Stored data entries:
- - - - - - -

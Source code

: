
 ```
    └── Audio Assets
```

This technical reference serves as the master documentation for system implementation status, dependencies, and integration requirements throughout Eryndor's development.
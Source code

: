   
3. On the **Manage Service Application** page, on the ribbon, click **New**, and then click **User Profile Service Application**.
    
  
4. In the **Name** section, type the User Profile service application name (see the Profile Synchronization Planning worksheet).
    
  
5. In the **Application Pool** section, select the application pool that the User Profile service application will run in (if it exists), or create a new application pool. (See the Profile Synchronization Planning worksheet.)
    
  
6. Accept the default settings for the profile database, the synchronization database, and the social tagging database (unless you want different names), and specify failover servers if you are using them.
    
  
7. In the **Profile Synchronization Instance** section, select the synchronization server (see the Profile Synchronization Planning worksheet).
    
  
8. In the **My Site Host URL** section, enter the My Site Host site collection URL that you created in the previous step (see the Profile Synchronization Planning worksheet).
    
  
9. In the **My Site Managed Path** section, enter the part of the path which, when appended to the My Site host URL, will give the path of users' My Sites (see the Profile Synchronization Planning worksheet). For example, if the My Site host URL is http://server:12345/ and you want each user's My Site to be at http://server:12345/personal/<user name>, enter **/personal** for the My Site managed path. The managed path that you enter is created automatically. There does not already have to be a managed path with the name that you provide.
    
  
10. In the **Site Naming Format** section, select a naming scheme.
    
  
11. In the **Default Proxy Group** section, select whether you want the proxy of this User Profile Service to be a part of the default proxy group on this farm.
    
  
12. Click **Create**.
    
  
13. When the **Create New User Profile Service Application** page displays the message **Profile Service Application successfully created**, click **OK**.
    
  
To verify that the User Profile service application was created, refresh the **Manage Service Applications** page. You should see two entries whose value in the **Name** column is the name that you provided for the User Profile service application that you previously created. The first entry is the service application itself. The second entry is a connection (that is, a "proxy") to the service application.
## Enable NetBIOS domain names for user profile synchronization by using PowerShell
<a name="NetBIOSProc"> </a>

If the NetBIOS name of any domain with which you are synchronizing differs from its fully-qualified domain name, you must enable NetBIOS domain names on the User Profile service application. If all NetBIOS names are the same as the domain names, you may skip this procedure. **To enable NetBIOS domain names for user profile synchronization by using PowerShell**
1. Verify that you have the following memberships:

- - - - - - -

**What the exercise asks**
Which lines of the data contain the word "select"? Copy each one.

**Response area**
5. In the **Application Pool** section, select the application pool that the User Profile service application will run in (if it exists), or create a new application pool. (See the Profile Synchronization Planning worksheet.)
7. In the **Profile Synchronization Instance** section, select the synchronization server (see the Profile Synchronization Planning worksheet).
10. In the **Site Naming Format** section, select a naming scheme.
11. In the **Default Proxy Group** section, select whether you want the proxy of this User Profile Service to be a part of the default proxy group on this farm.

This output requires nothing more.